(RECORDS TO USE)

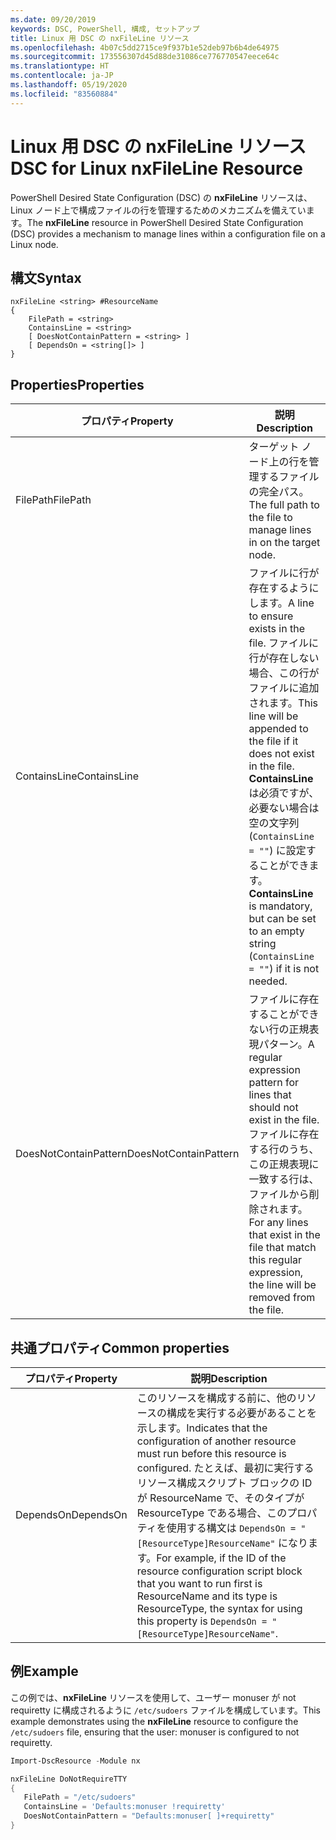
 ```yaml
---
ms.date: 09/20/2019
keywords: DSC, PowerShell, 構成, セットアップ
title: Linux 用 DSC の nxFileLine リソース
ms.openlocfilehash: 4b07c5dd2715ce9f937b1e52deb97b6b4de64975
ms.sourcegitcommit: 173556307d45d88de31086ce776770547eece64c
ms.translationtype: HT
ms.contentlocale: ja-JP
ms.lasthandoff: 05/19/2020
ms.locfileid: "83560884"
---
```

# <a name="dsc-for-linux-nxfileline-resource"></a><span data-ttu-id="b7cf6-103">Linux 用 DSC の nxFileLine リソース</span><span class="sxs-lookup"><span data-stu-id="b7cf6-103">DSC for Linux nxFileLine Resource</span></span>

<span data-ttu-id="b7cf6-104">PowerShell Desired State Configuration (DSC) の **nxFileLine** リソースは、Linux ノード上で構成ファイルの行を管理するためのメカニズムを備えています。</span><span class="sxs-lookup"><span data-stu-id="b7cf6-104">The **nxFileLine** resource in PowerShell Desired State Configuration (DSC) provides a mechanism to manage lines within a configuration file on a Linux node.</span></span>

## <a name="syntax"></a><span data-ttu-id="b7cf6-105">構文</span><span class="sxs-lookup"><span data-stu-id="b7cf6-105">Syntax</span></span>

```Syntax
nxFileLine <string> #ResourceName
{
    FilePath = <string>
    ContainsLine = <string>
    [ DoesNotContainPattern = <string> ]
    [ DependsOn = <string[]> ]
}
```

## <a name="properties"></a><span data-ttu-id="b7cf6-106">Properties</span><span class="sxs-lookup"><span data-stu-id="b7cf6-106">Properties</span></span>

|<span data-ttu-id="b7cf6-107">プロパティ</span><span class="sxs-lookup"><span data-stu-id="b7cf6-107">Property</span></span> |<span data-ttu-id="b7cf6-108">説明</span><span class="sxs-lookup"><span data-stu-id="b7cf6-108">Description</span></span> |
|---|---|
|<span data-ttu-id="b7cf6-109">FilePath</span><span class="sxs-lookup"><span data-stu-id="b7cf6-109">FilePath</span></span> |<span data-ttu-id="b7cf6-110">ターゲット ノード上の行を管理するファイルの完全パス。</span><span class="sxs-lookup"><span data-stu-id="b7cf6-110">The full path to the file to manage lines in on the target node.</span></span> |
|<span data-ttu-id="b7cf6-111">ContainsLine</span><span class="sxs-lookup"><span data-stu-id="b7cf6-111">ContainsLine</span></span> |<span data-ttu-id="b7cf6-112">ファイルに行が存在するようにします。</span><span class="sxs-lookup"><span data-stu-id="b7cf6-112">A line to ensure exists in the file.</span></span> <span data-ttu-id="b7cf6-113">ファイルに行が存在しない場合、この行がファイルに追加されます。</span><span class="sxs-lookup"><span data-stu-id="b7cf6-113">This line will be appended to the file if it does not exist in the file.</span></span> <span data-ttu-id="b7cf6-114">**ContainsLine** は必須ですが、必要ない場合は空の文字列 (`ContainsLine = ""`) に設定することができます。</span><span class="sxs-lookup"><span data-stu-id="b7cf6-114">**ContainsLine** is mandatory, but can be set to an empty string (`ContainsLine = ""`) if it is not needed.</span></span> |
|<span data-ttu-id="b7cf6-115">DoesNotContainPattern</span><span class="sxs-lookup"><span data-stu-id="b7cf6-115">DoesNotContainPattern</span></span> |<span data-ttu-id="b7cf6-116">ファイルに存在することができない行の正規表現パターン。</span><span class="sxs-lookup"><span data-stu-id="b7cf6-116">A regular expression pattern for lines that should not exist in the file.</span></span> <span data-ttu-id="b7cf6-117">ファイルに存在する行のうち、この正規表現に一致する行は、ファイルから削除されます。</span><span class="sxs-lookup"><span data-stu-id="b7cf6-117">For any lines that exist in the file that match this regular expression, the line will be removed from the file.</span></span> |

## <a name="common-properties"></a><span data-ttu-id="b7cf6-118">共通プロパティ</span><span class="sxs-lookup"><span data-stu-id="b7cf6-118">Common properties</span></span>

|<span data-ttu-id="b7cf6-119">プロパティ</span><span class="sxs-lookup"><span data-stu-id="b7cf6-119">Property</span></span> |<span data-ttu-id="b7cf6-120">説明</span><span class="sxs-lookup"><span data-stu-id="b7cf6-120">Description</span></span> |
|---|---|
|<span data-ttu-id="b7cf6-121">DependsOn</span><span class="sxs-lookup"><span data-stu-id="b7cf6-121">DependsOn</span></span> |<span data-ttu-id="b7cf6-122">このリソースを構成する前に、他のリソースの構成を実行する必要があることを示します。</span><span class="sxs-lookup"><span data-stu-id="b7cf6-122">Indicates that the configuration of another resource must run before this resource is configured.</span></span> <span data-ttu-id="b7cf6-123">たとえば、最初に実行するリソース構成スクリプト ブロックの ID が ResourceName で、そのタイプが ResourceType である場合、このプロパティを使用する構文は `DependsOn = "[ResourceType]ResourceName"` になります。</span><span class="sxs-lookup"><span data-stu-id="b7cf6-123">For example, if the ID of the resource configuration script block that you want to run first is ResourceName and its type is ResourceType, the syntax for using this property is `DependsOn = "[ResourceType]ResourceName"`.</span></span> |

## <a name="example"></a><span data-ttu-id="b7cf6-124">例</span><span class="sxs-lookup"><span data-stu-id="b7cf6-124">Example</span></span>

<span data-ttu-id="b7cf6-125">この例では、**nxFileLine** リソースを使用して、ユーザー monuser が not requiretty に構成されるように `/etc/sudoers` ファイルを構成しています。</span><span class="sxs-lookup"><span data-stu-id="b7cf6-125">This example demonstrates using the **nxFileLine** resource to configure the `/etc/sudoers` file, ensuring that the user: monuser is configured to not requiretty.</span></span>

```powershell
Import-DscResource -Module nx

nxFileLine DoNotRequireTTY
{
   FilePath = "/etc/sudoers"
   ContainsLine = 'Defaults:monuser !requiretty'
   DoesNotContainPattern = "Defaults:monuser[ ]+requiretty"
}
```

(End RECORDS TO USE)
(RECORDS TO USE)

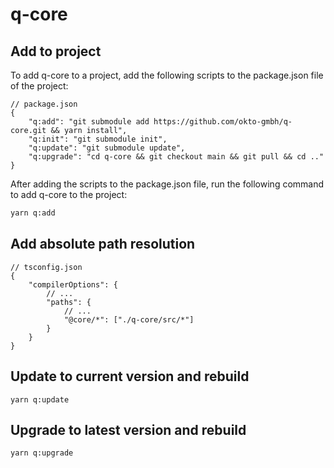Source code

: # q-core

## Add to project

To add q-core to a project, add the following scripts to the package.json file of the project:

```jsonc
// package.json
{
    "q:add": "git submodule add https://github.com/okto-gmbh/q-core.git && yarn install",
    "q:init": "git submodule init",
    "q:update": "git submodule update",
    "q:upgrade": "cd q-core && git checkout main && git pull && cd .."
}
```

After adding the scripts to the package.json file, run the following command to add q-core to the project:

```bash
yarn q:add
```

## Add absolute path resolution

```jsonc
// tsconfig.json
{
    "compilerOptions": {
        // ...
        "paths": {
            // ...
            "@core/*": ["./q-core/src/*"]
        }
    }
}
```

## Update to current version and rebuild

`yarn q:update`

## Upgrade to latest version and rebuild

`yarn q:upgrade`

(End RECORDS TO USE)

▶ [EXERCISE BRIEF]
Using the records above, copy every line that has the word "package" in it.

▶ [ANSWER TO THIS EXERCISE]
To add q-core to a project, add the following scripts to the package.json file of the project:
// package.json
After adding the scripts to the package.json file, run the following command to add q-core to the project:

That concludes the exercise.